Are you asking yourself the right questions about why you lost your proposal?

After losing a proposal most companies request a debrief from their customer and hold a lessons learned meeting. Usually in the debrief companies either fail to ask the right questions or don’t get answers, and in the lessons learned meeting they focus on the wrong things.

This can only work if you are honest with yourselves and are willing to address issues that cross organizational boundaries without getting caught up in the blame game...

During the debrief companies tend to look for politically acceptable reasons for the loss, like losing on price.  When most people say they lost on price, it's really a lie. During the lessons learned meeting they tend to focus on the easy things instead of the things that matter. The easy things are cut and dry, like whether deadlines were met. They look for ways to improve their proposal process because that's something they can control, instead of looking to improve their customer engagement process, which is a lot harder to clarify but has a bigger impact on whether they win or lose.

Companies tend to ask the wrong questions about why they lost. The list below includes questions people might not want to look into. Sometimes this is because they don’t want to admit they don’t know the answers to them. Sometimes it's because it makes them look bad and they are afraid of being blamed for the loss. Sometimes it's because they don't want to change. Focusing too much on avoiding blame and finding something to CYA makes it easy to overlook the things you need to know to win your next bid. 

So here's a list of the hard questions to ask after losing a proposal:

See also:
  • Were your estimates off? Why?
  • Did you misunderstand the scope of what they wanted?
  • Did you select, design, or recommend the wrong offering?
  • Did the winner offer something the customer thought was better?
  • Did the winner bid less labor, lower rates, or do something else to lower their pricing?
  • Is your overhead too high?
  • Did you make the wrong trade-off decisions?
  • Did you assign the wrong staff to prepare the bid?
  • Did you hold your reviews too late to make a difference?
  • Did you review the wrong things?
  • Did you have too many or too few teaming partners?
  • Did your teaming partners turn out to have high pricing or poor past performance?
  • Did you bid the wrong staff?
  • Was your past performance worse than your own staff led you to believe?
  • Did you pay attention to the wrong person in the customer’s organization?
  • Was your customer relationship as strong as you thought it was?
  • Did you educate the customer regarding price reasonableness?
  • Did you start the pursuit too late?
  • Should you have even bid at all?
  • Did you follow the customer’s instructions?
  • Did you overlook or forget something in the RFP?
  • Did you intentionally ignore the RFP?
  • Did you misinterpret the RFP?

In a customer debrief, the answers to questions like these are what you really need to find out. Unfortunately, most of them are questions the customer won’t answer, at least not directly. You may be able to get some answers by focusing on what the customer is willing to tell you and asking something like which things had the most impact on your score and giving examples from the list above. It may help to let the customer know why you want to know these answers. So tell them. For example, if you are trying to determine why your pricing was so far off you can tell them you are trying to figure out if you have an overhead problem or an offering design problem. It may also help to position your company as one that wants to do business with them and will be submitting more bids in the future, so the better you understand the customer, the more they will benefit.

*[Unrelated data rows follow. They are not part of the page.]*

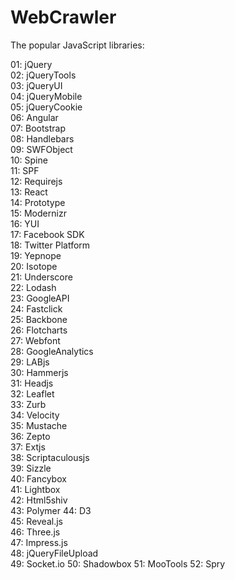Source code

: # WebCrawler
The popular JavaScript libraries:  

01: jQuery  
02: jQueryTools  
03: jQueryUI  
04: jQueryMobile  
05: jQueryCookie  
06: Angular  
07: Bootstrap  
08: Handlebars  
09: SWFObject  
10: Spine  
11: SPF  
12: Requirejs  
13: React  
14: Prototype  
15: Modernizr  
16: YUI  
17: Facebook SDK  
18: Twitter Platform  
19: Yepnope  
20: Isotope  
21: Underscore  
22: Lodash  
23: GoogleAPI  
24: Fastclick  
25: Backbone  
26: Flotcharts  
27: Webfont  
28: GoogleAnalytics  
29: LABjs  
30: Hammerjs  
31: Headjs  
32: Leaflet  
33: Zurb  
34: Velocity  
35: Mustache  
36: Zepto  
37: Extjs  
38: Scriptaculousjs  
39: Sizzle  
40: Fancybox  
41: Lightbox  
42: Html5shiv  
43: Polymer
44: D3  
45: Reveal.js  
46: Three.js  
47: Impress.js  
48: jQueryFileUpload  
49: Socket.io
50: Shadowbox
51: MooTools
52: Spry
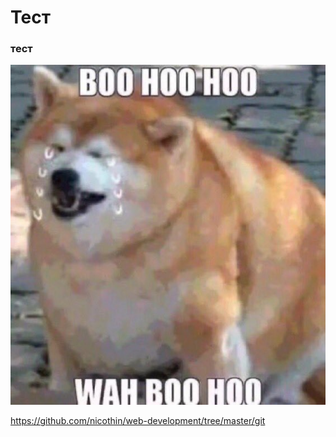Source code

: # Тест 
### тест

![Image alt](https://github.com/Rotovkv182/Rotov19it17/blob/master/6f_S7wO44jc.jpg)

https://github.com/nicothin/web-development/tree/master/git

If you can't get insight by asking the customer questions after losing an RFP regarding why you really lost, you may have to resort to asking yourself these questions. As you go from identifying the problems to identifying solutions or preventive actions, you may be able to refine your process to address the weaknesses. But this can only work if you are honest with yourselves and are willing to address issues that cross organizational boundaries without getting caught up in the blame game.

Let's discuss your challenges with preparing proposals and winning new business...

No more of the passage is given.